◆ **Records**:
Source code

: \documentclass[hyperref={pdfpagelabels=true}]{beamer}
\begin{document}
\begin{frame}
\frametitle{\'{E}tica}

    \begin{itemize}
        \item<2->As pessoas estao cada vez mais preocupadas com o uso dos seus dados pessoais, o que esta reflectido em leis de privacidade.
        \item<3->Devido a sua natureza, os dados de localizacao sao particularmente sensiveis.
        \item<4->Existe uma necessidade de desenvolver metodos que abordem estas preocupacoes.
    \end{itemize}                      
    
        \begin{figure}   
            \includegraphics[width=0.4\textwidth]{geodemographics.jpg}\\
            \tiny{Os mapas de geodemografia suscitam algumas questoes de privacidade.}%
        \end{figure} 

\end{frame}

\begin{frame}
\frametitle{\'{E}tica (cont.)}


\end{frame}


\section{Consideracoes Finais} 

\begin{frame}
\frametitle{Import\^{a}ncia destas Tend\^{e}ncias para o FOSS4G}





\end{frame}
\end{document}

◆ **Prompt**: Tell how many lines in the entries contain the string "frametitle". Give the number and nothing more.

◆ **Solution to this problem**: 3